James Lileks captures the angst of the social statist in America in this exchange regarding John Kerry’s promise to raise taxes by rolling back the rather meager and back-loaded Bush tax cuts:

Then came the Parable of the Stairs, of course. My tiresome, shopworn, oft-told tale, a piece of unsupportable meaningless anecdotal drivel about how I turned my tax cut into a nice staircase that replaced a crumbling eyesore, hired a few people and injected money far and wide . . . . Raise my taxes, and it won’t happen – I won’t hire anyone, and they won’t hire anyone, rent anything, buy anything. You see?

“Well, it’s a philosophical difference,” she sniffed. She had pegged me as a form of life last seen clilcking the leash off a dog at Abu Ghraib. “I think the money should have gone straight to those people instead of trickling down.” Those last two words were said with an edge.

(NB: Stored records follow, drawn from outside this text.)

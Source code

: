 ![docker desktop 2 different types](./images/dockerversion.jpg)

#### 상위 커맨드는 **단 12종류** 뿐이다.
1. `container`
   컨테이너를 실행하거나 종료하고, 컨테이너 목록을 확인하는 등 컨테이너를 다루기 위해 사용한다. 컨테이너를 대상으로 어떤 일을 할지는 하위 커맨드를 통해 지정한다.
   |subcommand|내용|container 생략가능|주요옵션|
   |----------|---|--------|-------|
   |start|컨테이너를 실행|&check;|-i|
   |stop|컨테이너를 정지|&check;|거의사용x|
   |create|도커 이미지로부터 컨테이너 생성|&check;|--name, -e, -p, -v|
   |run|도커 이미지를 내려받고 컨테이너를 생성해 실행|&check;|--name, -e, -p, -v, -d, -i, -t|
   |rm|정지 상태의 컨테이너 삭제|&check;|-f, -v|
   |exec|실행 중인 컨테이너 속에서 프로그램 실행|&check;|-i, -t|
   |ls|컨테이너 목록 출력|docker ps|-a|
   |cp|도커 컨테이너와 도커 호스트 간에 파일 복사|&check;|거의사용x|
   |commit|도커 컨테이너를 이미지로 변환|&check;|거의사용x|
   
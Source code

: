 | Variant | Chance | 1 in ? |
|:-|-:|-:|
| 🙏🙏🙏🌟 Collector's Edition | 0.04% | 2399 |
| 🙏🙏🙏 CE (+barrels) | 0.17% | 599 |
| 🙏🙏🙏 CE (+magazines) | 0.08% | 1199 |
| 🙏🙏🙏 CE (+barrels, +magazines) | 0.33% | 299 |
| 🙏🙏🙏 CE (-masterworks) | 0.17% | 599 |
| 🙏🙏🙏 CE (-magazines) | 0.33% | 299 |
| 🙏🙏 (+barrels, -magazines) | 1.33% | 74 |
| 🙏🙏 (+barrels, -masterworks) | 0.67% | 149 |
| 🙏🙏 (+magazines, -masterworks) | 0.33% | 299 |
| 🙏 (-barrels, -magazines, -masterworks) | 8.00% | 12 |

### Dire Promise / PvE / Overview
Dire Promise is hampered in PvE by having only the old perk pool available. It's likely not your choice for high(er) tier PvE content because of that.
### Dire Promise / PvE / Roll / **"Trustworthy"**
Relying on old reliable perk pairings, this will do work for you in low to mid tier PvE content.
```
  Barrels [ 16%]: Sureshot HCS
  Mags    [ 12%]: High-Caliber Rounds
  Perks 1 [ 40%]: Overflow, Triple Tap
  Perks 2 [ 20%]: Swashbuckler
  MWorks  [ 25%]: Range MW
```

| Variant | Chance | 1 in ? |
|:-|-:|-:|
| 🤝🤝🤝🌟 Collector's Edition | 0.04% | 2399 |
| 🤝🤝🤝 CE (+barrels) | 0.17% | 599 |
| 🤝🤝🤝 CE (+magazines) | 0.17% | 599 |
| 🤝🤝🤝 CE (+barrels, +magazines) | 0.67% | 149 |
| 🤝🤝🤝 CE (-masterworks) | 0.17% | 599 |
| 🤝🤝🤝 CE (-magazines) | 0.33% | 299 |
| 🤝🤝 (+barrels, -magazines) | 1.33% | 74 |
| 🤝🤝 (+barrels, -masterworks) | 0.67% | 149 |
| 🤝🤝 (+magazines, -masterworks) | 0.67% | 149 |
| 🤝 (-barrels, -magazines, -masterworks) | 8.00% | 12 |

“But then I wouldn’t have hired them,” I said. “I wouldn’t have new steps. And they wouldn’t have done anything to get the money.”

“Well, what did you do?” she snapped.

“What do you mean?”

“Why should the government have given you the money in the first place?”

“They didn’t give it to me. They just took less of my money.”

That was the last straw. Now she was angry. And the truth came out:

“Well, why is it your money? I think it should be their money.”

Two responses to this last quote. First, it is James’ money because he earned it. Second, he has no objection to it becoming the worker’s money, so long as they earn it from him. In fact, the money James kept because of his tax cut now is the worker’s money. Her point, such as it is, evaporates into thin air.

The only difference? Mr. Lileks, sturdy Midwesterner that he is, believes people should should earn their money. His earnest young interlocutor, following in the sadly well-worn path of Minnesota socialism, thinks money should shower down like manna from heaven.

23 comments to What we are up against in America

  • Rob Read

    “They just took less of my money”
    Should that not be
    “They just stole less of my money”

    It’s not difficult to get people to think of tax as a very large success fine, and benefits as failure encouragement. At this point statists have a little mental breakdown because they cannot agree but cannot disagree, then they repeat what they just said previously as if it wasn’t thoroughly wrong!

  • The Wobbly Guy

    Dude, it’s not just in America; it’s a problem all over the world. Too many people believe in the state’s ability to solve their problems.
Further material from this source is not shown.